FIRMS’ FINANCING CONDITIONS, INDEBTEDNESS
How did financing conditions and debt patterns for the corporate sector interact with the macroeconomic environment, prior to and during the financial crisis? To what extent did this interaction add to instability? Has the corporate sector’s behavioural response to various shocks been a mitigating factor or a fiscal drag for the euro area economy during the financial crisis? In attempting to shed light on these issues, the assessment in this chapter is centered on two distinct, yet interrelated, parts.
In the relevance of the intermediation process in the banking system in determining the terms and conditions for corporate sector fi nancing is acknowledged. The emphasis is on economic activity in the broad sense and the fact that the latest financial crisis serves as a stark reminder of the importance of financing and credit frictions for investment decisions. Banks’ balance sheet and capital positions, and borrower credit risk are considered to be relevant supply-side factors in the provision of bank credit during the crisis. In particular, credit supply factors are found to account for almost one-third of the contraction in real GDP at the peak of the crisis.
At the same time, in such periods of tightening bank lending conditions, the substitutability of bank credit with alternative sources of financing (see Chapter 1) appears to have prevented an even more pronounced contraction in investment and, hence, in economic activity. More importantly, the ECB’s monetary policy has proved to be effective in containing any disorderly deleveraging of banks and thus in avoiding an even more abrupt credit crunch. The focus is primarily on the corporate sector’s debt cycle from a medium-term perspective. The latest euro area crisis is first contextualised with regard to broader international and historical crisis episodes. The result shows that the key aspect to understanding the severity of the crisis and future economic patterns is the particularly intense accumulation of debt in some euro area economies.

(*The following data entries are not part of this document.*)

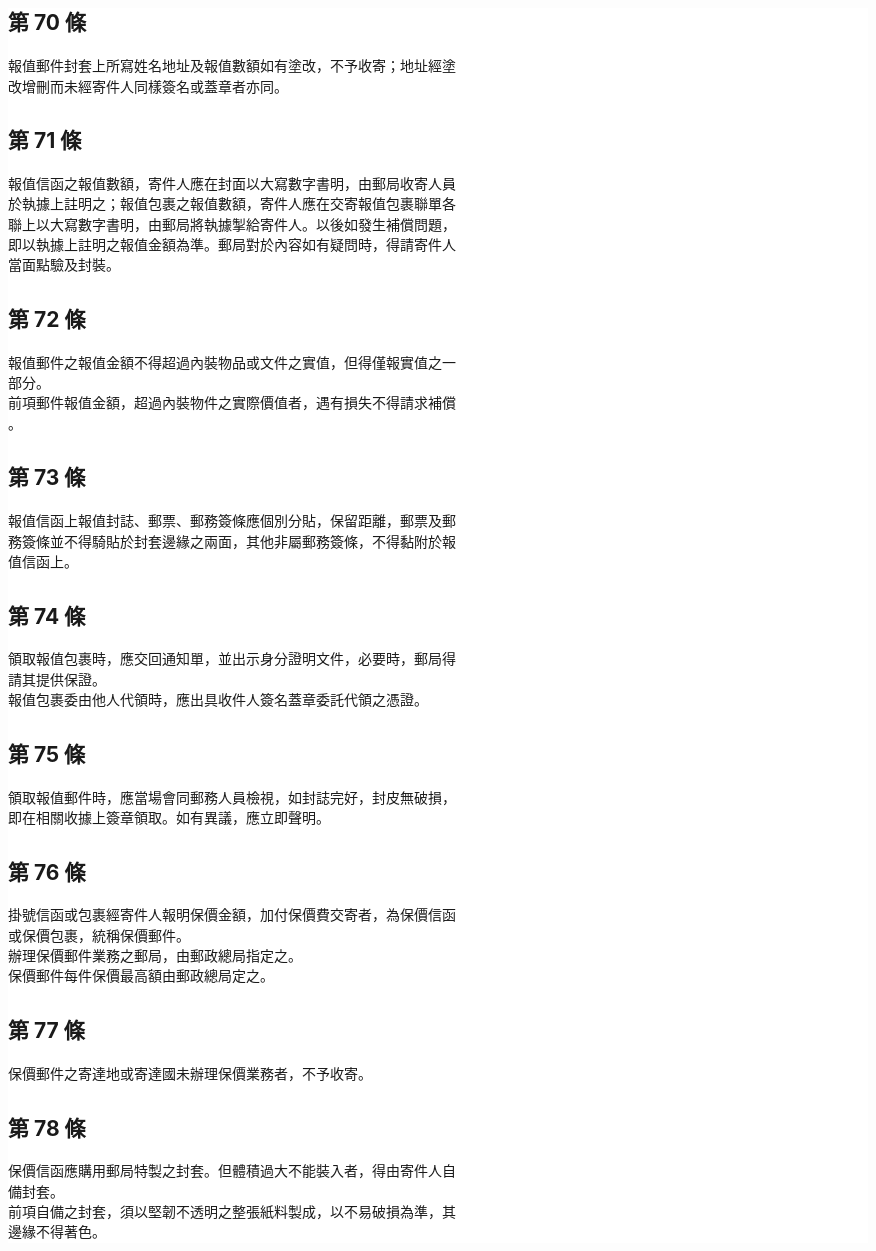 第 70 條
--------
報值郵件封套上所寫姓名地址及報值數額如有塗改，不予收寄；地址經塗  
改增刪而未經寄件人同樣簽名或蓋章者亦同。

第 71 條
--------
報值信函之報值數額，寄件人應在封面以大寫數字書明，由郵局收寄人員  
於執據上註明之；報值包裹之報值數額，寄件人應在交寄報值包裹聯單各  
聯上以大寫數字書明，由郵局將執據掣給寄件人。以後如發生補償問題，  
即以執據上註明之報值金額為準。郵局對於內容如有疑問時，得請寄件人  
當面點驗及封裝。

第 72 條
--------
報值郵件之報值金額不得超過內裝物品或文件之實值，但得僅報實值之一  
部分。  
前項郵件報值金額，超過內裝物件之實際價值者，遇有損失不得請求補償  
。

第 73 條
--------
報值信函上報值封誌、郵票、郵務簽條應個別分貼，保留距離，郵票及郵  
務簽條並不得騎貼於封套邊緣之兩面，其他非屬郵務簽條，不得黏附於報  
值信函上。

第 74 條
--------
領取報值包裹時，應交回通知單，並出示身分證明文件，必要時，郵局得  
請其提供保證。  
報值包裹委由他人代領時，應出具收件人簽名蓋章委託代領之憑證。

第 75 條
--------
領取報值郵件時，應當場會同郵務人員檢視，如封誌完好，封皮無破損，  
即在相關收據上簽章領取。如有異議，應立即聲明。

第 76 條
--------
掛號信函或包裹經寄件人報明保價金額，加付保價費交寄者，為保價信函  
或保價包裹，統稱保價郵件。  
辦理保價郵件業務之郵局，由郵政總局指定之。  
保價郵件每件保價最高額由郵政總局定之。

第 77 條
--------
保價郵件之寄達地或寄達國未辦理保價業務者，不予收寄。

第 78 條
--------
保價信函應購用郵局特製之封套。但體積過大不能裝入者，得由寄件人自  
備封套。  
前項自備之封套，須以堅韌不透明之整張紙料製成，以不易破損為準，其  
邊緣不得著色。
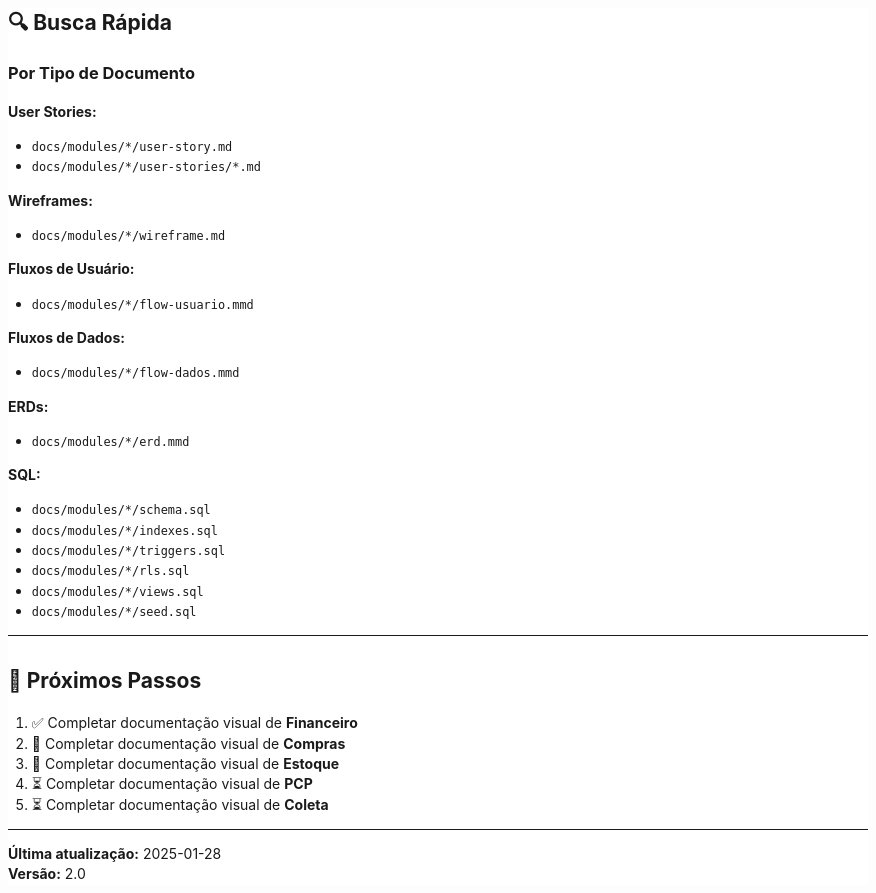
## 🔍 Busca Rápida

### Por Tipo de Documento

**User Stories:**
- `docs/modules/*/user-story.md`
- `docs/modules/*/user-stories/*.md`

**Wireframes:**
- `docs/modules/*/wireframe.md`

**Fluxos de Usuário:**
- `docs/modules/*/flow-usuario.mmd`

**Fluxos de Dados:**
- `docs/modules/*/flow-dados.mmd`

**ERDs:**
- `docs/modules/*/erd.mmd`

**SQL:**
- `docs/modules/*/schema.sql`
- `docs/modules/*/indexes.sql`
- `docs/modules/*/triggers.sql`
- `docs/modules/*/rls.sql`
- `docs/modules/*/views.sql`
- `docs/modules/*/seed.sql`

---

## 🎯 Próximos Passos

1. ✅ Completar documentação visual de **Financeiro**
2. 🔄 Completar documentação visual de **Compras**
3. 🔄 Completar documentação visual de **Estoque**
4. ⏳ Completar documentação visual de **PCP**
5. ⏳ Completar documentação visual de **Coleta**

---

**Última atualização:** 2025-01-28  
**Versão:** 2.0
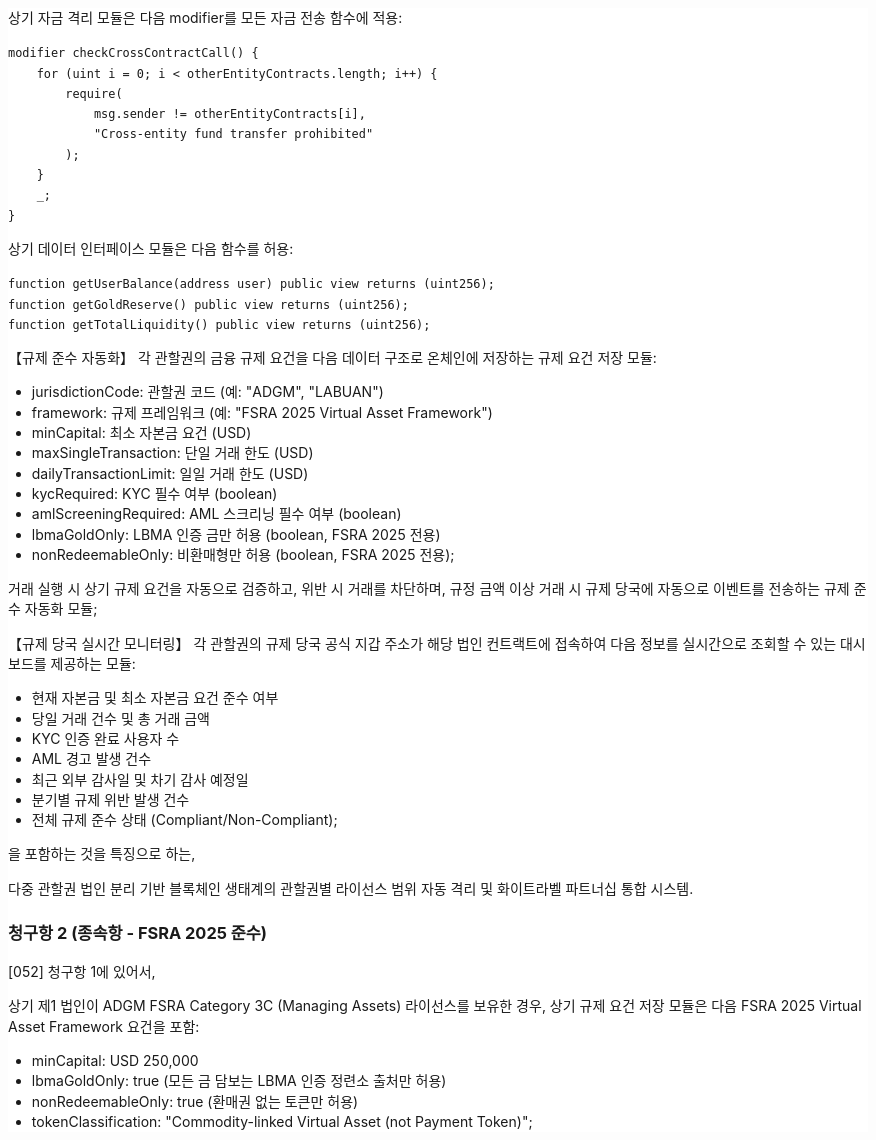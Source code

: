 상기 자금 격리 모듈은 다음 modifier를 모든 자금 전송 함수에 적용:
```
modifier checkCrossContractCall() {
    for (uint i = 0; i < otherEntityContracts.length; i++) {
        require(
            msg.sender != otherEntityContracts[i],
            "Cross-entity fund transfer prohibited"
        );
    }
    _;
}
```

상기 데이터 인터페이스 모듈은 다음 함수를 허용:
```
function getUserBalance(address user) public view returns (uint256);
function getGoldReserve() public view returns (uint256);
function getTotalLiquidity() public view returns (uint256);
```

【규제 준수 자동화】
각 관할권의 금융 규제 요건을 다음 데이터 구조로 온체인에 저장하는 규제 요건 저장 모듈:
  - jurisdictionCode: 관할권 코드 (예: "ADGM", "LABUAN")
  - framework: 규제 프레임워크 (예: "FSRA 2025 Virtual Asset Framework")
  - minCapital: 최소 자본금 요건 (USD)
  - maxSingleTransaction: 단일 거래 한도 (USD)
  - dailyTransactionLimit: 일일 거래 한도 (USD)
  - kycRequired: KYC 필수 여부 (boolean)
  - amlScreeningRequired: AML 스크리닝 필수 여부 (boolean)
  - lbmaGoldOnly: LBMA 인증 금만 허용 (boolean, FSRA 2025 전용)
  - nonRedeemableOnly: 비환매형만 허용 (boolean, FSRA 2025 전용);

거래 실행 시 상기 규제 요건을 자동으로 검증하고, 위반 시 거래를 차단하며, 규정 금액 이상 거래 시 규제 당국에 자동으로 이벤트를 전송하는 규제 준수 자동화 모듈;

【규제 당국 실시간 모니터링】
각 관할권의 규제 당국 공식 지갑 주소가 해당 법인 컨트랙트에 접속하여 다음 정보를 실시간으로 조회할 수 있는 대시보드를 제공하는 모듈:
  - 현재 자본금 및 최소 자본금 요건 준수 여부
  - 당일 거래 건수 및 총 거래 금액
  - KYC 인증 완료 사용자 수
  - AML 경고 발생 건수
  - 최근 외부 감사일 및 차기 감사 예정일
  - 분기별 규제 위반 발생 건수
  - 전체 규제 준수 상태 (Compliant/Non-Compliant);

을 포함하는 것을 특징으로 하는,

다중 관할권 법인 분리 기반 블록체인 생태계의 관할권별 라이선스 범위 자동 격리 및 화이트라벨 파트너십 통합 시스템.

### 청구항 2 (종속항 - FSRA 2025 준수)

[052] 청구항 1에 있어서,

상기 제1 법인이 ADGM FSRA Category 3C (Managing Assets) 라이선스를 보유한 경우, 상기 규제 요건 저장 모듈은 다음 FSRA 2025 Virtual Asset Framework 요건을 포함:
  - minCapital: USD 250,000
  - lbmaGoldOnly: true (모든 금 담보는 LBMA 인증 정련소 출처만 허용)
  - nonRedeemableOnly: true (환매권 없는 토큰만 허용)
  - tokenClassification: "Commodity-linked Virtual Asset (not Payment Token)";

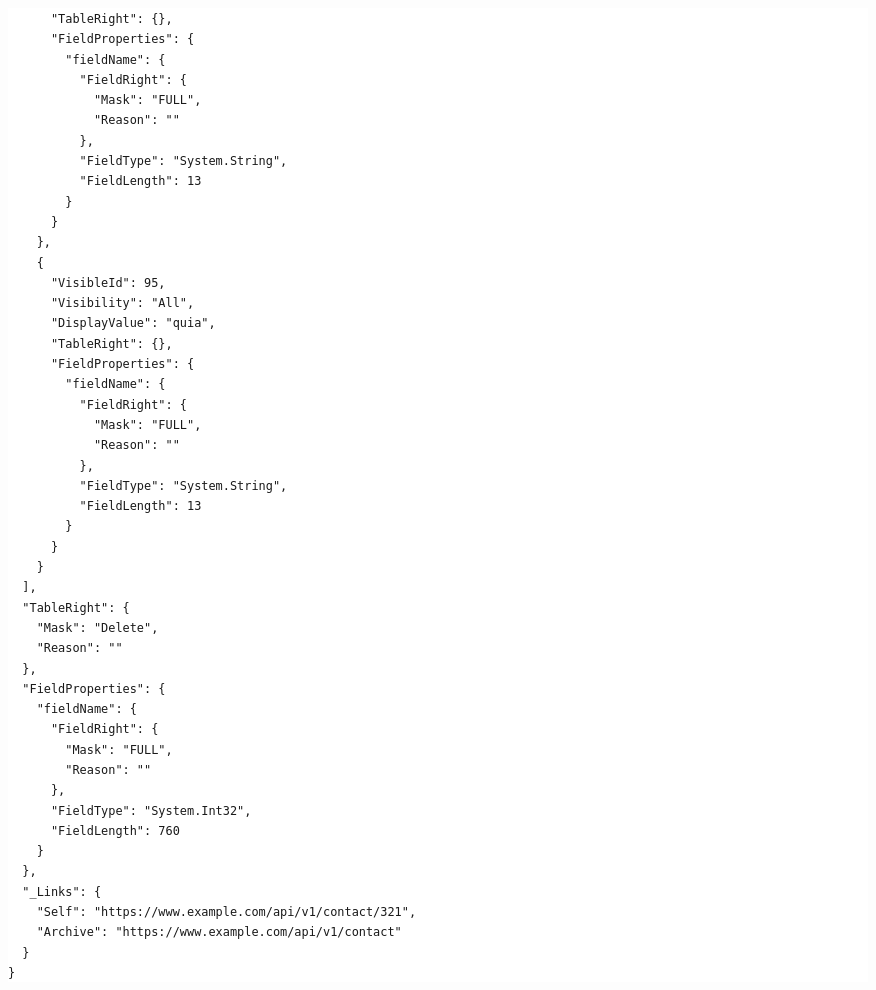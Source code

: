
 ```http_
      "TableRight": {},
      "FieldProperties": {
        "fieldName": {
          "FieldRight": {
            "Mask": "FULL",
            "Reason": ""
          },
          "FieldType": "System.String",
          "FieldLength": 13
        }
      }
    },
    {
      "VisibleId": 95,
      "Visibility": "All",
      "DisplayValue": "quia",
      "TableRight": {},
      "FieldProperties": {
        "fieldName": {
          "FieldRight": {
            "Mask": "FULL",
            "Reason": ""
          },
          "FieldType": "System.String",
          "FieldLength": 13
        }
      }
    }
  ],
  "TableRight": {
    "Mask": "Delete",
    "Reason": ""
  },
  "FieldProperties": {
    "fieldName": {
      "FieldRight": {
        "Mask": "FULL",
        "Reason": ""
      },
      "FieldType": "System.Int32",
      "FieldLength": 760
    }
  },
  "_Links": {
    "Self": "https://www.example.com/api/v1/contact/321",
    "Archive": "https://www.example.com/api/v1/contact"
  }
}
```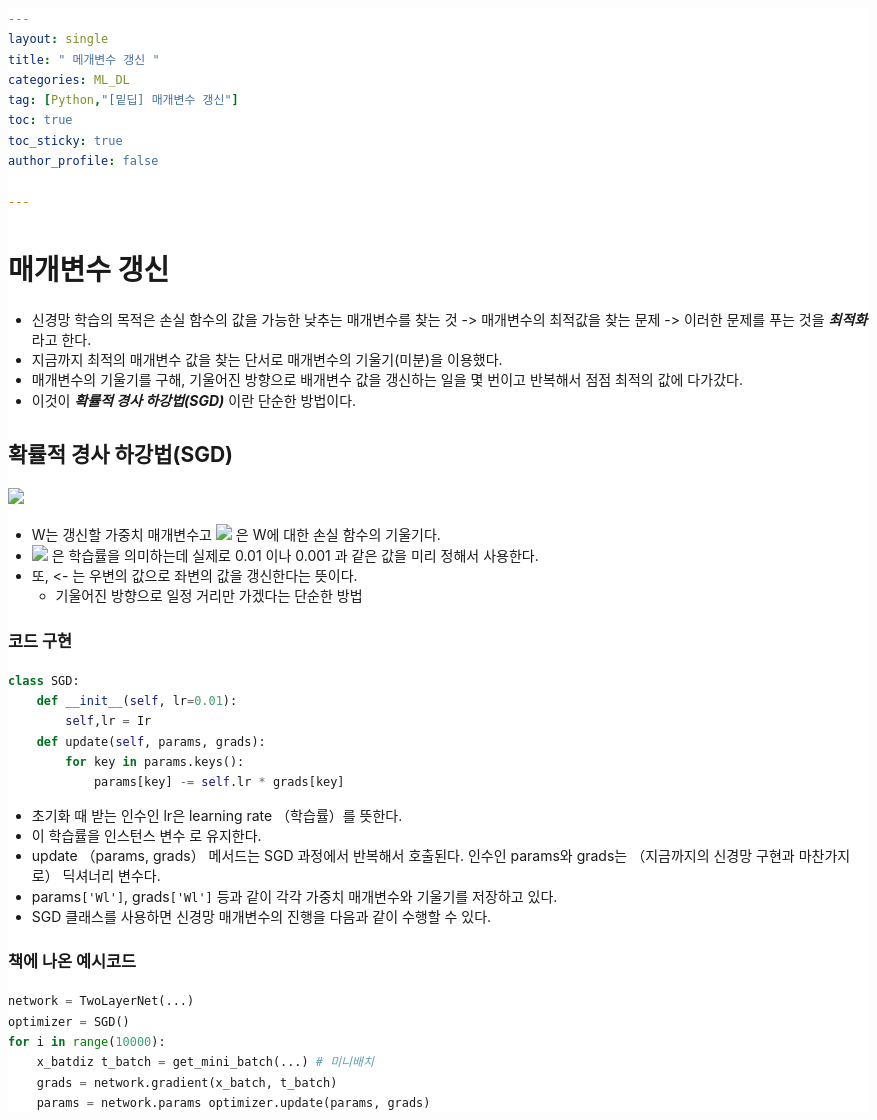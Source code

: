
 ```yaml
---
layout: single
title: " 메개변수 갱신 "
categories: ML_DL
tag: [Python,"[밑딥] 매개변수 갱신"]
toc: true
toc_sticky: true
author_profile: false

---
```

# 매개변수 갱신

- 신경망 학습의 목적은 손실 함수의 값을 가능한 낮추는 매개변수를 찾는 것 -> 매개변수의 최적값을 찾는 문제 -> 이러한 문제를 푸는 것을 ***최적화*** 라고 한다.
- 지금까지 최적의 매개변수 값을 찾는 단서로 매개변수의 기울기(미분)을 이용했다.
- 매개변수의 기울기를 구해, 기울어진 방향으로 배개변수 값을 갱신하는 일을 몇 번이고 반복해서 점점 최적의 값에 다가갔다.
- 이것이 ***확률적 경사 하강법(SGD)*** 이란 단순한 방법이다.

## 확률적 경사 하강법(SGD)

![](https://i.imgur.com/mWU4X8V.png)

- W는 갱신할 가중치 매개변수고 ![](https://i.imgur.com/RNayWCT.png) 은 W에 대한 손실 함수의 기울기다.
- ![](https://i.imgur.com/oV2xmiq.png) 은 학습률을 의미하는데 실제로 0.01 이나 0.001 과 같은 값을 미리 정해서 사용한다.
- 또, <- 는 우변의 값으로 좌변의 값을 갱신한다는 뜻이다.
	- 기울어진 방향으로 일정 거리만 가겠다는 단순한 방법

### 코드 구현
```python
class SGD: 
	def __init__(self, lr=0.01):
		self,lr = Ir 
	def update(self, params, grads):
		for key in params.keys():
			params[key] -= self.lr * grads[key]
```

- 초기화 때 받는 인수인 lr은 learning rate （학습률）를 뜻한다. 
- 이 학습률을 인스턴스 변수 로 유지한다. 
- update （params, grads） 메서드는 SGD 과정에서 반복해서 호출된다. 인수인 params와 grads는 （지금까지의 신경망 구현과 마찬가지로） 딕셔너리 변수다. 
- params`['Wl']`, grads`['Wl']` 등과 같이 각각 가중치 매개변수와 기울기를 저장하고 있다. 
- SGD 클래스를 사용하면 신경망 매개변수의 진행을 다음과 같이 수행할 수 있다.

### 책에 나온 예시코드
```python
network = TwoLayerNet(...) 
optimizer = SGD() 
for i in range(10000): 
	x_batdiz t_batch = get_mini_batch(...) # 미니배치
	grads = network.gradient(x_batch, t_batch) 
	params = network.params optimizer.update(params, grads)
```
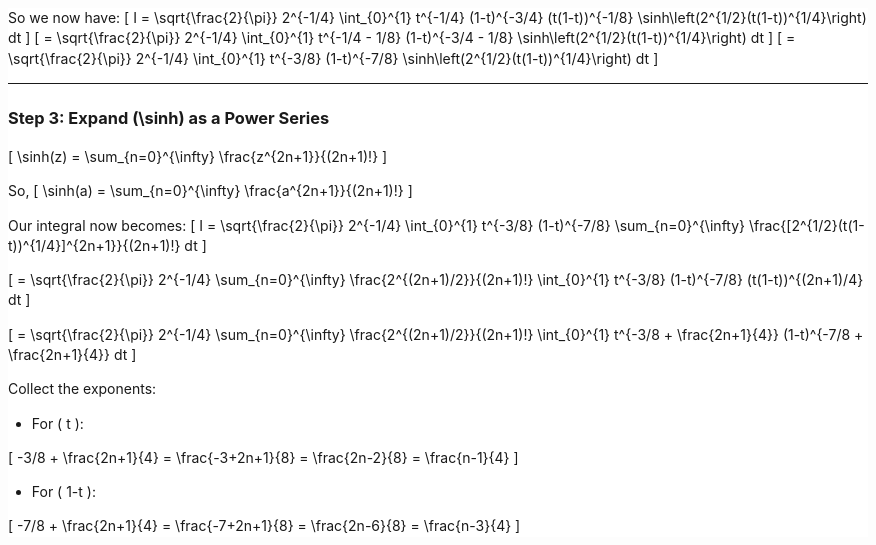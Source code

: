 So we now have:
\[
I = \sqrt{\frac{2}{\pi}} 2^{-1/4} \int_{0}^{1} t^{-1/4} (1-t)^{-3/4} (t(1-t))^{-1/8} \sinh\left(2^{1/2}(t(1-t))^{1/4}\right) dt
\]
\[
= \sqrt{\frac{2}{\pi}} 2^{-1/4} \int_{0}^{1} t^{-1/4 - 1/8} (1-t)^{-3/4 - 1/8} \sinh\left(2^{1/2}(t(1-t))^{1/4}\right) dt
\]
\[
= \sqrt{\frac{2}{\pi}} 2^{-1/4} \int_{0}^{1} t^{-3/8} (1-t)^{-7/8} \sinh\left(2^{1/2}(t(1-t))^{1/4}\right) dt
\]

---

### **Step 3: Expand \(\sinh\) as a Power Series**

\[
\sinh(z) = \sum_{n=0}^{\infty} \frac{z^{2n+1}}{(2n+1)!}
\]

So,
\[
\sinh(a) = \sum_{n=0}^{\infty} \frac{a^{2n+1}}{(2n+1)!}
\]

Our integral now becomes:
\[
I = \sqrt{\frac{2}{\pi}} 2^{-1/4} \int_{0}^{1} t^{-3/8} (1-t)^{-7/8} \sum_{n=0}^{\infty} \frac{[2^{1/2}(t(1-t))^{1/4}]^{2n+1}}{(2n+1)!} dt
\]

\[
= \sqrt{\frac{2}{\pi}} 2^{-1/4} \sum_{n=0}^{\infty} \frac{2^{(2n+1)/2}}{(2n+1)!} \int_{0}^{1} t^{-3/8} (1-t)^{-7/8} (t(1-t))^{(2n+1)/4} dt
\]

\[
= \sqrt{\frac{2}{\pi}} 2^{-1/4} \sum_{n=0}^{\infty} \frac{2^{(2n+1)/2}}{(2n+1)!} \int_{0}^{1} t^{-3/8 + \frac{2n+1}{4}} (1-t)^{-7/8 + \frac{2n+1}{4}} dt
\]

Collect the exponents:

- For \( t \):

\[
-3/8 + \frac{2n+1}{4} = \frac{-3+2n+1}{8} = \frac{2n-2}{8} = \frac{n-1}{4}
\]

- For \( 1-t \):

\[
-7/8 + \frac{2n+1}{4} = \frac{-7+2n+1}{8} = \frac{2n-6}{8} = \frac{n-3}{4}
\]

A number of economic factors played a role in the formation of such a debt overhang. Subdued uncertainty, widespread under-pricing of risk and loose financing conditions in some countries appear to have created a self-reinforcing feedback loop in which macroeconomic imbalances (in the form of excessive borrowing in the corporate sector and over-investment in selected euro area economies) built up. As predicted by theoretical insights and empirical evidence, the excessive rise in leverage sowed the seed for the financial crisis and conditioned the severity of the downturn; investment (and output) losses were generally commensurate with the intensity of corporate debt accumulation prior to the crisis.
Indebtedness ratios began to decline only later on in the recession, and the decline has been sharper in those euro area countries which had experienced intense debt accumulation in the run-up to the crisis. Nonetheless, there is significant heterogeneity across countries in terms of the level of indebtedness and also in the pace of deleveraging during the crisis. Further deleveraging of NFCs is expected in the future in the euro area, specifically in selected countries, as firms attempt to repair their balance sheet vulnerabilities. The extent to which the corrective adjustments represent a drag on the economy in the transition towards more sustainable debt levels depends primarily on the macroeconomic channels through which the adjustment process may occur. Reduction of indebtedness brought about by bank constraints on the provision of new credit or corporate decisions to scale back investments could prove to be very costly for the economy at large.